Work request =
Please filter the data down to the lines that include the word "Prototype" and copy them.

[Dataset entries]
- Opening Delimiter -
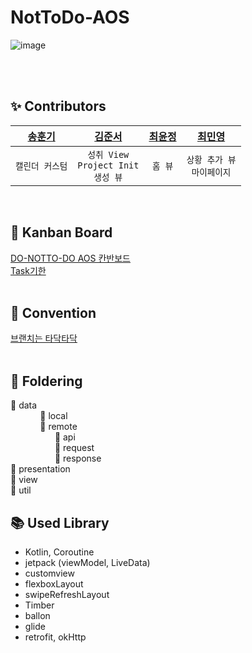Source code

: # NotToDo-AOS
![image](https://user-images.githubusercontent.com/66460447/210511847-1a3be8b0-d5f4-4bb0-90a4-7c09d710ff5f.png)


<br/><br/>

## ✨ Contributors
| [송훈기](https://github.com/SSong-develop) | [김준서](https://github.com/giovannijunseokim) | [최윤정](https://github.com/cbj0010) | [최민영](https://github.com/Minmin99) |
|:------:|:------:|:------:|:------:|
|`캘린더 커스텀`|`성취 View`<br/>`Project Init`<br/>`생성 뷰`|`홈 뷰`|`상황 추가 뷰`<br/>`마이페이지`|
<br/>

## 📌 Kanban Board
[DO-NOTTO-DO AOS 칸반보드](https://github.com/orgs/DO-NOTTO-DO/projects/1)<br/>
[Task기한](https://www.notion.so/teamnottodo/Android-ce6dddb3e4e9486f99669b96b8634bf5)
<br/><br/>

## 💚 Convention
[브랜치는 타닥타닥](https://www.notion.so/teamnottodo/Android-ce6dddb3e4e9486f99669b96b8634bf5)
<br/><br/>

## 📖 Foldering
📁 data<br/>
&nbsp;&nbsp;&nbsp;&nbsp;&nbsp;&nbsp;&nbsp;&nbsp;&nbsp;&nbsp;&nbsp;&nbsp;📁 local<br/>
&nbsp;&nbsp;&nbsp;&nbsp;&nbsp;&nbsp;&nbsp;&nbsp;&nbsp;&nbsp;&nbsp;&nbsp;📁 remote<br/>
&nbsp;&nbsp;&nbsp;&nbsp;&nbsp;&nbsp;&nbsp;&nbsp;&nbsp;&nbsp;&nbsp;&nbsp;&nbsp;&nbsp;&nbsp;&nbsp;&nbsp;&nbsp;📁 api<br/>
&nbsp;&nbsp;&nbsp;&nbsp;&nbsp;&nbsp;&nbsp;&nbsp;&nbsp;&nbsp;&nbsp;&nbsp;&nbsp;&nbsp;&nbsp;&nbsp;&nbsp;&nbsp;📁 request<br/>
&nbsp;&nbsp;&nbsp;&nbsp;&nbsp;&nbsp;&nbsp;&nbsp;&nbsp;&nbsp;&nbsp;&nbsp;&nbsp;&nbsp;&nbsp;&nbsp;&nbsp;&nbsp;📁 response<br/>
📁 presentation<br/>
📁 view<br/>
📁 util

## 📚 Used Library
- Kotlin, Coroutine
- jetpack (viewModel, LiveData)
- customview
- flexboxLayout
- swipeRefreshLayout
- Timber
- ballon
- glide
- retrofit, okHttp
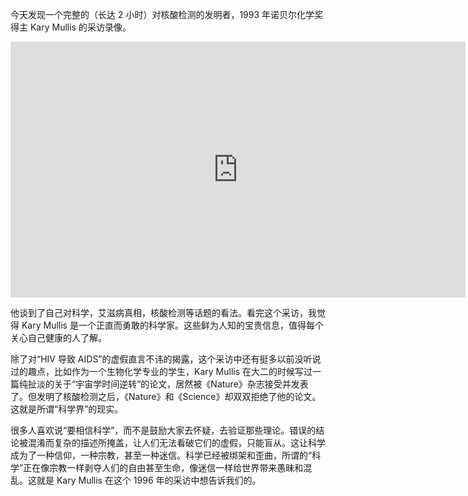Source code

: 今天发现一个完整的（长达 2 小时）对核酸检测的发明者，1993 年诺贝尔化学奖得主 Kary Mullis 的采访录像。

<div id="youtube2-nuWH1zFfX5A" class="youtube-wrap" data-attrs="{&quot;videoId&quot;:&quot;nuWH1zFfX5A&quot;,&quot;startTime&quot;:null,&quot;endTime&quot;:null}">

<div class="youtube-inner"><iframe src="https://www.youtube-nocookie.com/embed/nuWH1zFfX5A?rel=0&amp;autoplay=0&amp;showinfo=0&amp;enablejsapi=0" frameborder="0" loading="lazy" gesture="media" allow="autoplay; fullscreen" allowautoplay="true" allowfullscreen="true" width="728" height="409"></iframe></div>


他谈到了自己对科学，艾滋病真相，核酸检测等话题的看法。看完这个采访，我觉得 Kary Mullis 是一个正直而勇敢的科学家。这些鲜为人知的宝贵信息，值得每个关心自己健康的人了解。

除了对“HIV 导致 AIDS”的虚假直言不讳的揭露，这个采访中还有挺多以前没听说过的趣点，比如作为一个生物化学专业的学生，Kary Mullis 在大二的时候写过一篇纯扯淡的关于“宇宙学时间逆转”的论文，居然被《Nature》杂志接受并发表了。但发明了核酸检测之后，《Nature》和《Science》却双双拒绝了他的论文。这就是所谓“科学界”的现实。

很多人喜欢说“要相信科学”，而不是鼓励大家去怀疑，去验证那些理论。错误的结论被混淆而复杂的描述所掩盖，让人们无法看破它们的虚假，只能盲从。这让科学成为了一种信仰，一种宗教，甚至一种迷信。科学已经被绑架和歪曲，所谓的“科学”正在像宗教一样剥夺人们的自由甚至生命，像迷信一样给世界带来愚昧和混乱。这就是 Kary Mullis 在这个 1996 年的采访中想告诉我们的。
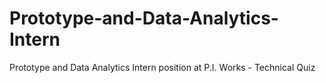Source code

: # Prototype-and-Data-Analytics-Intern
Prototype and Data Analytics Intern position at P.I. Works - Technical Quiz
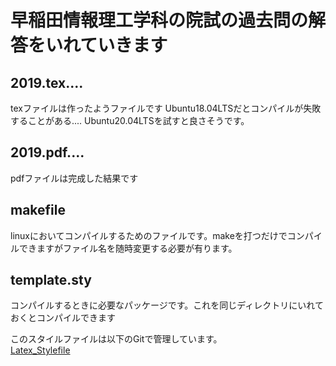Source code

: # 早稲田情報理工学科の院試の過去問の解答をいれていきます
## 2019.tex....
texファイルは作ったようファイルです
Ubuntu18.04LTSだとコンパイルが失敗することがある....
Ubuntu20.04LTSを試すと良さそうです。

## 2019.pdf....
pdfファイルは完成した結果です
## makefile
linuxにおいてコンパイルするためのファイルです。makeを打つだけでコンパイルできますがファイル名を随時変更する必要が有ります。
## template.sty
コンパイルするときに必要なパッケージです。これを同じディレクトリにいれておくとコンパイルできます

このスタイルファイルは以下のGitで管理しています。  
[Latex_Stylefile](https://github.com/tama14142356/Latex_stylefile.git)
- Closing Delimiter -
Exercise solution =
: # Prototype-and-Data-Analytics-Intern
Prototype and Data Analytics Intern position at P.I. Works - Technical Quiz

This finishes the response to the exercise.